I was on TV this week, reminding the nation’s NGOs don’t just do charity that responds to a world of hardships, but also work to change policy that creates those hardships. I was responding to the Prime Minister’s address on the economy, the $1.5 million government parliamentarians will donate to non-profit organisations over two years, and how NGOs are responding to the drying up of largesse in the energy sector.
As economic hard times affect us all, I said, what may matter more than handouts or charitable giving is how government and institutional systems give people lower down the ranks of fortune a sense that there is justice in the sacrifice they are being asked to make. That means evidence their concerns are genuinely listened to and included in decision making. It can be small things that push back against the gatekeeping, thoughtless rules, and dysfunctional traditions that make us fourth-to-last in world rankings for customer care—things that make our daily routines friendlier; make denial, when necessary, more humane; places we can lodge appeals or access redress when unfairness happens that don’t leave us with a deep sense of rage and defeat at our own indignity after five minutes in their halls, like the magistracy and so many institutions responsible for justice.
The routine violations of natural justice of the colonial era taught us a tolerance for breathtaking contradictions, to normalise violence and use it. Talk is popular nowadays about micro-aggressions—small, cumulative indignities of daily life that compound the sense of violation and injustice of people not in power or favour. Those are the fabric of Caribbean life. Citizens now, we’re still not expected to expect to be entitled to respect, information, accountability, to not have to justify when calling a state office, “Where are you calling from?” (translation: Just who are you?)
Sometimes a simple thing as “getting through” makes all the difference.
A letter I wrote about parliamentary oversight of human rights made news. I thought to share it beforehand with some parliamentarians, asked the very responsive Parliament staff for contacts for representatives, and was promptly emailed public lists for both houses on which each senator, including the independents, listed a phone number and email address. I now know which six MPs are unmarried, but for none of the 41 was there an email.
A young man in the Speaker’s office who thought he was being very helpful made clear whatever I needed to bring to the Speaker’s attention, or any member of the House, just tell or send him, and he would facilitate. Was it an invitation I wanted to send?
It was hard to get across the logic that I just felt entitled, without having to explain, to have an email contact for any MP, just because. And that some aide paid by my taxes would be reading my correspondence and taking it seriously. There was chatter this week about increasing legislators’ compensation, and whether they should work full time. But we can’t want to be taken seriously as a world-class Parliament, yet constituents can’t even email MPs—just how representative are they being? And what are they using their state-provided iPads for?

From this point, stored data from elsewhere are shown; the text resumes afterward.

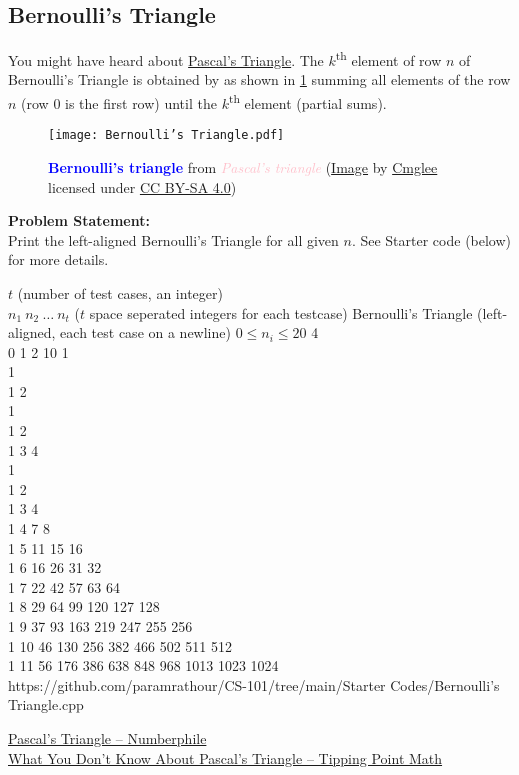 \subsection{Bernoulli's Triangle}{\label{pp:bernoullistriangle}}
You might have heard about \href{https://youtu.be/0iMtlus-afo}{Pascal's Triangle}. 
The $k$\textsuperscript{th} element of row $n$ of Bernoulli's Triangle is obtained by as shown in \ref{fig:bernoullistriangle} summing all elements of the row $n$ (row $0$ is the first row) until the $k$\textsuperscript{th} element (partial sums).
\begin{figure}[H]
	\centering
	\texttt{[image: Bernoulli's Triangle.pdf]}
	\caption{\textbf{\textcolor{blue}{Bernoulli's triangle}} from \textit{\textcolor{pink}{Pascal's triangle}} (\href{https://bit.ly/bernoullis-triangle}{Image} by \href{https://commons.wikimedia.org/wiki/User:Cmglee}{Cmglee} licensed under \href{https://creativecommons.org/licenses/by-sa/4.0/}{CC BY-SA 4.0})}
	\label{fig:bernoullistriangle}
\end{figure}
\vspace{-1.5em}
\textbf{Problem Statement:}\\
Print the left-aligned Bernoulli's Triangle for all given $n$. See Starter code (below) for more details.
\begin{testcases}
	{$t$ \hfill(number of test cases, an integer)\\$n_1\ n_2\ \ldots\ n_t$ \hfill($t$ space seperated integers for each testcase)}
	{Bernoulli's Triangle \hfill(left-aligned, each test case on a newline)}
	{$0 \leq n_i \leq 20$}
	{4\\0 1 2 10}
	{1\\[1em]1\\1 2\\[1em]1\\1 2\\1 3 4\\[1em]1\\1 2\\1 3 4\\1 4 7 8\\1 5 11 15 16\\1 6 16 26 31 32\\1 7 22 42 57 63 64\\1 8 29 64 99 120 127 128\\1 9 37 93 163 219 247 255 256\\1 10 46 130 256 382 466 502 511 512\\1 11 56 176 386 638 848 968 1013 1023 1024}
	{https://github.com/paramrathour/CS-101/tree/main/Starter Codes/Bernoulli's Triangle.cpp}
\end{testcases}
\begin{funvideo}
\href{https://youtu.be/0iMtlus-afo}{Pascal's Triangle -- Numberphile}\\
\href{https://youtu.be/J0I1NuxUcpQ}{What You Don't Know About Pascal's Triangle -- Tipping Point Math}
\end{funvideo}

The new chair of the human rights oversight committee is Minister Gadsby-Dolly. To get an email for her, I called her ministry PBX, which offered no option for PS or minister, and no answer at zero or any departments I tried. I looked down the parliament list and called the communications minister for help. I reached his secretary, and got the same numbers. Frustrated already, I pressed: Do you have a number somebody will answer?
That’s what I have.
I put on my Therese Baptiste-Cornelis “Is that okay with you?” cap. Isn’t it your job to find a solution to my problem? (This was the Communications Ministry I was calling, after all.) She encouraged me to call Service Commission to find out what her job was, scolded me for being rude to her, and hung up.
I found her PS’s secretary and asked for the colleague’s name: she withheld it, but assured me this was her “people” so I should engage in introspection about what I might have done to cause her behaviour. I talk over people all the time, but I’d met my match: I couldn’t get her to listen for more than a sentence. She was determined to send me to the ministry’s communications unit, but couldn’t find anyone there. I pressed whether that was the right place to lodge a complaint; she wasn’t sure, the ministry was new. I promptly got a return call from a manager, but again it was as if judgment was being withheld as to my culpability, and I was explained that it is not the job of the minister’s secretary to provide information for other ministries.
Maybe that’s where we can improve efficiency most, Dr Rowley. In simply getting through. All that wasted energy maybe adds up to seven per cent of the human resource bill. I just wanted someone who was accessible by email, answered a phone, and treated me like I deserved service. It’s 2016, after all.